Expression and Reconstitution of Visual Pigments
HEK 293T cells were transiently transfected with the pMT3 expression constructs using Gene Juice (Merck, Whitehouse Station, NJ). Thirty 90-mm plates were used per experiment. Cells were harvested 48 h posttransfection and washed 4 times with phosphate-buffered saline (PBS) (pH 7.0), and the cell pellets were stored at –80 °C prior to generation of the pigments. Pigments were generated by suspending cells in PBS (pH 7.0) and incubating them with 40 µM 11-cis-retinal in the dark (Oprian et al. 1987). The pigment was solubilized from cell membranes (following Parry et al. 2004) and purified by immunoaffinity chromatography using an anti-1D4 antibody coupled to a CNBr-activated Sepharose column following the methods of Molday and MacKenzie (Molday and MacKenzie 1983).
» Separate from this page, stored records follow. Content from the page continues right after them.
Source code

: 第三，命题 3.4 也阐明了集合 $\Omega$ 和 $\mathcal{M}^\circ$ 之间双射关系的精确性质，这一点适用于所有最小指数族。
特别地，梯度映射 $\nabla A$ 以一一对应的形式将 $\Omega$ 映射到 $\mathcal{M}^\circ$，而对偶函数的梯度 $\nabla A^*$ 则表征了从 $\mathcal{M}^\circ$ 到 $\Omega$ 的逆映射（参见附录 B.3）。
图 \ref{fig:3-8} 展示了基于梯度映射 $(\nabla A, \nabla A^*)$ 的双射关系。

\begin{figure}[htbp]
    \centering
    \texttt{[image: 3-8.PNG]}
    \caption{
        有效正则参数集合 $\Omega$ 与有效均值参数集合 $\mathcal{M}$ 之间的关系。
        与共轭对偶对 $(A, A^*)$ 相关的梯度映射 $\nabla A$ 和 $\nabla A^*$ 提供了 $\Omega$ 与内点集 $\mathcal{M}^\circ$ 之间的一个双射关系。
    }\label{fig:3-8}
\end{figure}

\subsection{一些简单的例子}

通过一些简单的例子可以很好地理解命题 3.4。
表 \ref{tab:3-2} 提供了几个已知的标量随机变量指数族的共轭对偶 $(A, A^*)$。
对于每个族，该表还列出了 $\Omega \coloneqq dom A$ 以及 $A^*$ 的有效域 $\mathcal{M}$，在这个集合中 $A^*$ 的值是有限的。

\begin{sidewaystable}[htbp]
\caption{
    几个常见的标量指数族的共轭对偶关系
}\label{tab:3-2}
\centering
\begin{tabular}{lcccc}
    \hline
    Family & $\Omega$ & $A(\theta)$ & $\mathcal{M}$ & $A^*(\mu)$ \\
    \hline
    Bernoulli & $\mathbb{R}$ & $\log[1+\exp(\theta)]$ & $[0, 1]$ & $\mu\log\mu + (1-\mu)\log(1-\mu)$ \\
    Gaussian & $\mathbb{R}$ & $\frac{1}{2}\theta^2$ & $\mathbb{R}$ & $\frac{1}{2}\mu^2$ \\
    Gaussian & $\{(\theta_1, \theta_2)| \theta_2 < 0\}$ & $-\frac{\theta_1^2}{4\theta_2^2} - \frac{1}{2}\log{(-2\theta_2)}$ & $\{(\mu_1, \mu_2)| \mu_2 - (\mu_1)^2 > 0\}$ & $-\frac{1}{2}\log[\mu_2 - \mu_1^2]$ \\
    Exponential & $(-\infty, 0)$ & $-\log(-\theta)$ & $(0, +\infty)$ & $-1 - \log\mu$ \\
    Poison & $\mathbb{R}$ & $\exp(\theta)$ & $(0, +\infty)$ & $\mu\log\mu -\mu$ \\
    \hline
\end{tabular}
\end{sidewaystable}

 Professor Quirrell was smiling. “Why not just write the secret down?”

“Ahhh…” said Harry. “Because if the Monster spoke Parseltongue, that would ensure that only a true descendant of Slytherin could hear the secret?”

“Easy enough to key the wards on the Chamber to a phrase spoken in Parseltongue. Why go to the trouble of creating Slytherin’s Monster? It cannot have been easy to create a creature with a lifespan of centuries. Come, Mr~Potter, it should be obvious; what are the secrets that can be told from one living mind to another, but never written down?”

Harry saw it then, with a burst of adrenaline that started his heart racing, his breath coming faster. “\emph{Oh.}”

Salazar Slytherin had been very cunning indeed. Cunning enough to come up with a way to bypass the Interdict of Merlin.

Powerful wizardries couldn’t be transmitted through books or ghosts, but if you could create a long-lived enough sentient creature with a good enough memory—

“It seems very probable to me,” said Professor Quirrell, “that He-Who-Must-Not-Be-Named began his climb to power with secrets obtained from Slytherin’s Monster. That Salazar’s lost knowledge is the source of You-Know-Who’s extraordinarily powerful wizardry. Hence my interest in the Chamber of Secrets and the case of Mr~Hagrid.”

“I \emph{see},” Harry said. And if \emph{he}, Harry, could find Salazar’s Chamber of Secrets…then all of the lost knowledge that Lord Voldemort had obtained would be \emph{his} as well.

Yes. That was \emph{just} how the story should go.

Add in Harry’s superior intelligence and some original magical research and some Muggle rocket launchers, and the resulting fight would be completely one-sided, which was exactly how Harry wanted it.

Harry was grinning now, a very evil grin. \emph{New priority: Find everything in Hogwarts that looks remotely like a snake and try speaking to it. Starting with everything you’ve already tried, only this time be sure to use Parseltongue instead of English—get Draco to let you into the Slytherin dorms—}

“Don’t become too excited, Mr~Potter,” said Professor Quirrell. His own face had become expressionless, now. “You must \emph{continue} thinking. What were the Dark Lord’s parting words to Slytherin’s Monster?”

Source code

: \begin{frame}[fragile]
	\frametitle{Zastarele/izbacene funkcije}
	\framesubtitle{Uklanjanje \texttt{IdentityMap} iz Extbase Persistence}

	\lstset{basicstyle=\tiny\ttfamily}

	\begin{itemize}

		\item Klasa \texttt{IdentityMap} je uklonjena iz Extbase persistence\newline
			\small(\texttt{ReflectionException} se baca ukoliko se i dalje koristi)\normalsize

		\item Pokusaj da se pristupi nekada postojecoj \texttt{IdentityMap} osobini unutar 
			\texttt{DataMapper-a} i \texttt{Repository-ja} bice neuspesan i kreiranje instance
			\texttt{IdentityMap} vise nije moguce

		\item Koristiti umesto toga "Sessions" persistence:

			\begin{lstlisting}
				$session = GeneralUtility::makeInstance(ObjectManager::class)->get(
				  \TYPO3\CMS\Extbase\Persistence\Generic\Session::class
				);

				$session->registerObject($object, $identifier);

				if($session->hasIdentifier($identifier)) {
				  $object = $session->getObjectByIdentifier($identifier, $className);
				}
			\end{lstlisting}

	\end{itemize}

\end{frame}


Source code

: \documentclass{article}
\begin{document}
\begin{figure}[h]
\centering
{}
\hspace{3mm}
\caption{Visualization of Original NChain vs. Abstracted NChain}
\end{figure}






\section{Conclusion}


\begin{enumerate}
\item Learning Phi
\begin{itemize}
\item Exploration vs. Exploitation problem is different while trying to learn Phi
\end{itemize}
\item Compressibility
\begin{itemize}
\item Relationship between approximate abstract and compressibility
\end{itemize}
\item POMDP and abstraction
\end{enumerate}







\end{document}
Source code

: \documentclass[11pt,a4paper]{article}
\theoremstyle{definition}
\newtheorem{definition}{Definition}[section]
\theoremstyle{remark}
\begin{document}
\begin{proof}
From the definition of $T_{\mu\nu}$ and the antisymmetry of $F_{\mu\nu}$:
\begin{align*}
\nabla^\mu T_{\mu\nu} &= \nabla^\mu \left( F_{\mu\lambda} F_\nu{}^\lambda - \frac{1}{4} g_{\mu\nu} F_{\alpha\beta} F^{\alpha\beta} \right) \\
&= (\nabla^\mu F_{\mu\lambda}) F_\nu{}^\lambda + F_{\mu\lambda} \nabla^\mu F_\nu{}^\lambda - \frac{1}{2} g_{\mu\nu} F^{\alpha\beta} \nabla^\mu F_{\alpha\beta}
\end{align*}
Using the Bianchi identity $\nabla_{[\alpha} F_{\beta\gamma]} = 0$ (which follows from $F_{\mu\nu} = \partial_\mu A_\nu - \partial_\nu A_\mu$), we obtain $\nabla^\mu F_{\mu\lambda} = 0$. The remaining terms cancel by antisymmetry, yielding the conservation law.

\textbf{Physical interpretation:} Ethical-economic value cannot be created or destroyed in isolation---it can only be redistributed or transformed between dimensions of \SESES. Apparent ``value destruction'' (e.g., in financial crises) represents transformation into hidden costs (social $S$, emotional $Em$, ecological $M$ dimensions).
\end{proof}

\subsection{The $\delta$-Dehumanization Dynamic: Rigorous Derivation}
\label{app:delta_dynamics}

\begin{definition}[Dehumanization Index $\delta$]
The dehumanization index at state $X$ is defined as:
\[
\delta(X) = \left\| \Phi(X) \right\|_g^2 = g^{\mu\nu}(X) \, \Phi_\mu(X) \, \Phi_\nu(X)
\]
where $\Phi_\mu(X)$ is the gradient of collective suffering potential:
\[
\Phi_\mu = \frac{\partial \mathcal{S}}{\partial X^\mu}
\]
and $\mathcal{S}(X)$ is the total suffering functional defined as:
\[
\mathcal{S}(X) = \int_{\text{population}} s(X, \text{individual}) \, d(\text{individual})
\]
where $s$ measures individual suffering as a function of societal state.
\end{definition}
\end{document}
Purified pigment was eluted from the column and stored on ice. Absorbance spectra were recorded in the dark using a Spectronic Unicam UV500 dual-beam spectrophotometer. Peak absorbance values quoted in the text are taken from the difference spectra to avoid distortion by the underlying absorbance and scatter of the protein. Difference spectra were generated by subtracting hydroxylamine or acid-treated spectra from the untreated absorbance spectra. The peak absorbance values were determined by fitting to visual pigment templates (Govardovskii et al. 2000).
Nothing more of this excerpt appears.